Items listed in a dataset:
******

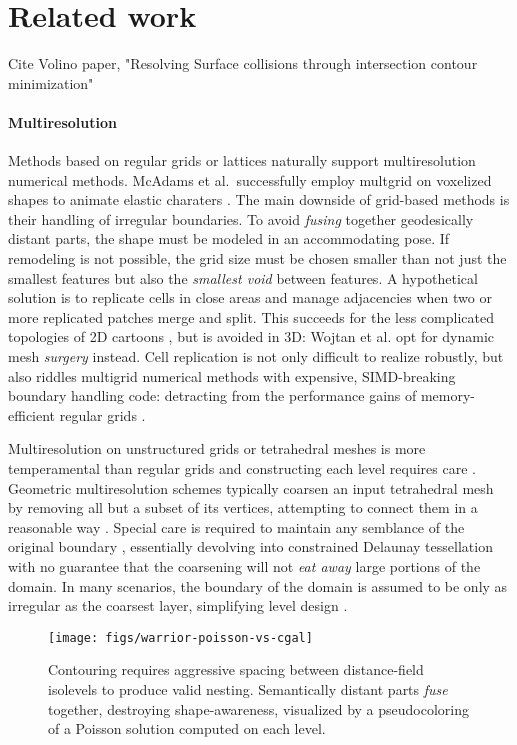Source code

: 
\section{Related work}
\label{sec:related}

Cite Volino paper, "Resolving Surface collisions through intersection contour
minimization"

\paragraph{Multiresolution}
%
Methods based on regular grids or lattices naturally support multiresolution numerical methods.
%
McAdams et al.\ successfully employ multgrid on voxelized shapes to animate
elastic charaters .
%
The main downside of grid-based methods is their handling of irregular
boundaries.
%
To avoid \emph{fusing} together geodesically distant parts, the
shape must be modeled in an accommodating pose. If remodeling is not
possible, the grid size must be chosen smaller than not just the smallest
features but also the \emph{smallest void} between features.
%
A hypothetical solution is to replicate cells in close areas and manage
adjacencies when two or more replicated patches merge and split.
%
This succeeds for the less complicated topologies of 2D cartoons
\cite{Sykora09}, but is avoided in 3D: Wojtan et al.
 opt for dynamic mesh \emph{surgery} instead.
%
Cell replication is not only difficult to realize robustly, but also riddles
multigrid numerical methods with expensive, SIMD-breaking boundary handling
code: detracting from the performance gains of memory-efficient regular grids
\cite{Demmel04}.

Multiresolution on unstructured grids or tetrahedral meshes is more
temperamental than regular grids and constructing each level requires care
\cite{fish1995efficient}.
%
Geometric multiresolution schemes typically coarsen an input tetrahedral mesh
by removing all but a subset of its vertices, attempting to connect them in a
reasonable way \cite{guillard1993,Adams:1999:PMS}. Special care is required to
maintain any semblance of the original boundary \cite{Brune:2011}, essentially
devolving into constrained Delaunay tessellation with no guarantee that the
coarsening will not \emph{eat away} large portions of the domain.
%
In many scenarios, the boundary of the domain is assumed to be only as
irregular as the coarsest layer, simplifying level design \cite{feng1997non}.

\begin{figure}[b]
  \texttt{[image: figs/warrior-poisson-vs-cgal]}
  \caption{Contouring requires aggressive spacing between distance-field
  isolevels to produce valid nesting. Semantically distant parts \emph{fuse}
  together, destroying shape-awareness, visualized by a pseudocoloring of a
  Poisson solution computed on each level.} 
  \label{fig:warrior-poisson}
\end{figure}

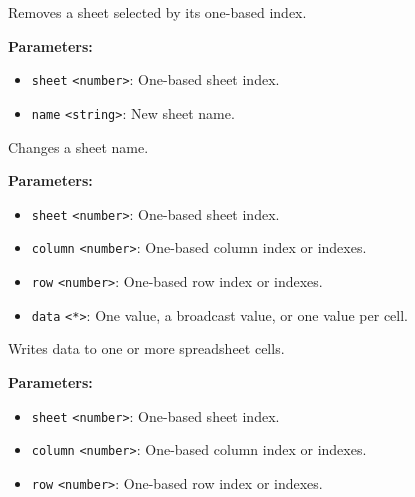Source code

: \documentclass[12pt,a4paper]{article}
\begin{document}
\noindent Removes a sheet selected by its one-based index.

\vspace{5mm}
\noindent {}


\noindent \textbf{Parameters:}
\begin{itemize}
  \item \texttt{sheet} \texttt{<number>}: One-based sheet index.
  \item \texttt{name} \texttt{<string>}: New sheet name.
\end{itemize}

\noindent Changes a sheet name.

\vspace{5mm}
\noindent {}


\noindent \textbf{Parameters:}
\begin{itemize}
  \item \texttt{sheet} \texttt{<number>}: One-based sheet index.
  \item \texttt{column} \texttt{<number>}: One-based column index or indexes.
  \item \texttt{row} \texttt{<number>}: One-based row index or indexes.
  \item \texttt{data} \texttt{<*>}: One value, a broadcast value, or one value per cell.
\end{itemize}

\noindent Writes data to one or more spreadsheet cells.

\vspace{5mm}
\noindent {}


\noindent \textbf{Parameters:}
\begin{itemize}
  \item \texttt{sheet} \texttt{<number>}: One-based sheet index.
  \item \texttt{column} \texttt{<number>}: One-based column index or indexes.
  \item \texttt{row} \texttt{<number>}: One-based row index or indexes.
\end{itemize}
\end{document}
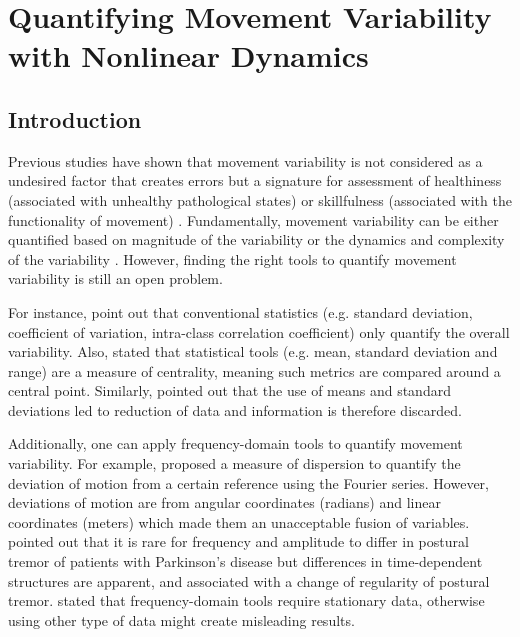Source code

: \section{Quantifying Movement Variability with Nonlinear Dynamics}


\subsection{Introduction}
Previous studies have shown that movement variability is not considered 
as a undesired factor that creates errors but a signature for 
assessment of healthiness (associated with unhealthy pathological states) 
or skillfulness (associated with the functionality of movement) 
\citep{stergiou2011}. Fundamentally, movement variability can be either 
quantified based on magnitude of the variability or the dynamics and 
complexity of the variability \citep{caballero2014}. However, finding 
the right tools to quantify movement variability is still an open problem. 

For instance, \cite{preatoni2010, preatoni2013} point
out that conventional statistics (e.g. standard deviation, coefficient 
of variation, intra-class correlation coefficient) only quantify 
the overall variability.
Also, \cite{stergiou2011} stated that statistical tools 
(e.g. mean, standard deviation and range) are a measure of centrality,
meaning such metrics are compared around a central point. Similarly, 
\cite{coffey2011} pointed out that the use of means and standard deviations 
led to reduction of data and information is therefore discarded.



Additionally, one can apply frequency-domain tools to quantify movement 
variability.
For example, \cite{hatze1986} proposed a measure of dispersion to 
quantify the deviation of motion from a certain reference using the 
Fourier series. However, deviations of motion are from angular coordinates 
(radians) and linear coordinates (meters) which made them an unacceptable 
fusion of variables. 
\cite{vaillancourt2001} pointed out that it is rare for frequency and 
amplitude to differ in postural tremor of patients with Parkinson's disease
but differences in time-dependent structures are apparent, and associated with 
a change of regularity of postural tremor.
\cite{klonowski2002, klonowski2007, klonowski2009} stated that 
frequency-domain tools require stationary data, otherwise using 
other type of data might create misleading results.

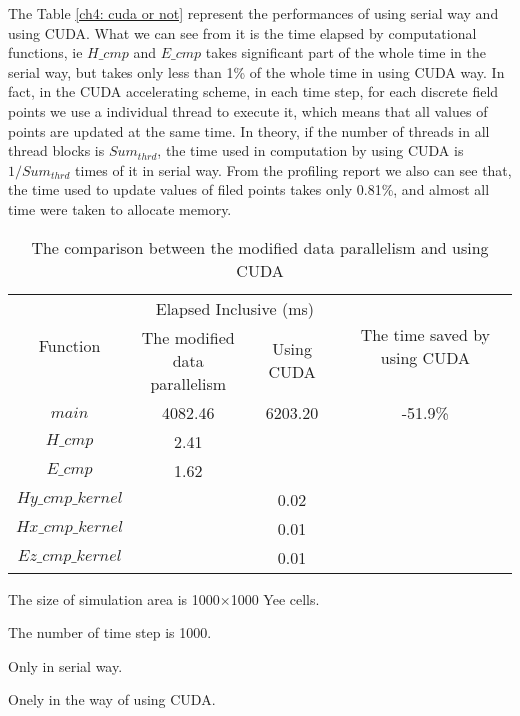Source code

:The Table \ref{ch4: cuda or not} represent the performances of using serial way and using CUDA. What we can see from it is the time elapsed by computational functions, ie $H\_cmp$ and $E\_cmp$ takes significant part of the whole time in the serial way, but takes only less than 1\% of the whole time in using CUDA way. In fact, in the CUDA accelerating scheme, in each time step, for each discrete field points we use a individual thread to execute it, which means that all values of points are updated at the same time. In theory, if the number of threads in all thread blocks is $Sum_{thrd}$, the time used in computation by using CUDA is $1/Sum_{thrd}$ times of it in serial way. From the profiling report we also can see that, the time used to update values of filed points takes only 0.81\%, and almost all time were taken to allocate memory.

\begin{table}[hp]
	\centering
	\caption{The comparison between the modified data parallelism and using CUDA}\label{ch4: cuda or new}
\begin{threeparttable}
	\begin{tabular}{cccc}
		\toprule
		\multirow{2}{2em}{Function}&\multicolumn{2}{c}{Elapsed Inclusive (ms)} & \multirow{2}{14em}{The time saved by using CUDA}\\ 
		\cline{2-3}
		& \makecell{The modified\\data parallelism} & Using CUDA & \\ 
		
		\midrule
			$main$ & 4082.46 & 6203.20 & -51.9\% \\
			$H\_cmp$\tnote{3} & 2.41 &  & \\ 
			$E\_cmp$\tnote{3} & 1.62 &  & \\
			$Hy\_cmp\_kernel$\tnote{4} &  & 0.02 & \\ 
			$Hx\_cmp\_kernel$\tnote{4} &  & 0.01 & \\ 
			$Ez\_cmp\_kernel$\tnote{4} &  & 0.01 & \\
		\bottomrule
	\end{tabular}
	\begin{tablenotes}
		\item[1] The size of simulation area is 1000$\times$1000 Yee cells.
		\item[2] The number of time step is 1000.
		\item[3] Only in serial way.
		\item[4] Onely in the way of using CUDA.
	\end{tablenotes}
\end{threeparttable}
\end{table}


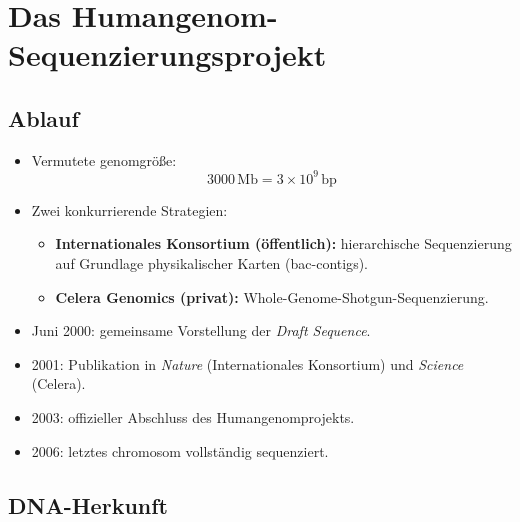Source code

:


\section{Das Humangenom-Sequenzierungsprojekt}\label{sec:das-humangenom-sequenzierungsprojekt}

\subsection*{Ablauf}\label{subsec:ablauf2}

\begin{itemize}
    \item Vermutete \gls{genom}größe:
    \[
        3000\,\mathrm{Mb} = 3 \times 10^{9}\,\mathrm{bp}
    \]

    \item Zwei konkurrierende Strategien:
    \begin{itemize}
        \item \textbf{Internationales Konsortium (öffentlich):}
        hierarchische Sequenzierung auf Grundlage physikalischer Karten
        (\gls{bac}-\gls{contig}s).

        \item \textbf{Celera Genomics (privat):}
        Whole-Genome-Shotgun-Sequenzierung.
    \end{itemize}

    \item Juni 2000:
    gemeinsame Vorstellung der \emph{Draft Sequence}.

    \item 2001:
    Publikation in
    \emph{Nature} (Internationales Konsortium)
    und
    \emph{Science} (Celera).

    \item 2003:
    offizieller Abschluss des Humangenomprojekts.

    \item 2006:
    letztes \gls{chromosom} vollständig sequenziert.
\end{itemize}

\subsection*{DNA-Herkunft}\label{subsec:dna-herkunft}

******

Say, as a bare number, how many lines in the entries above include the string "pointed".

Result: 2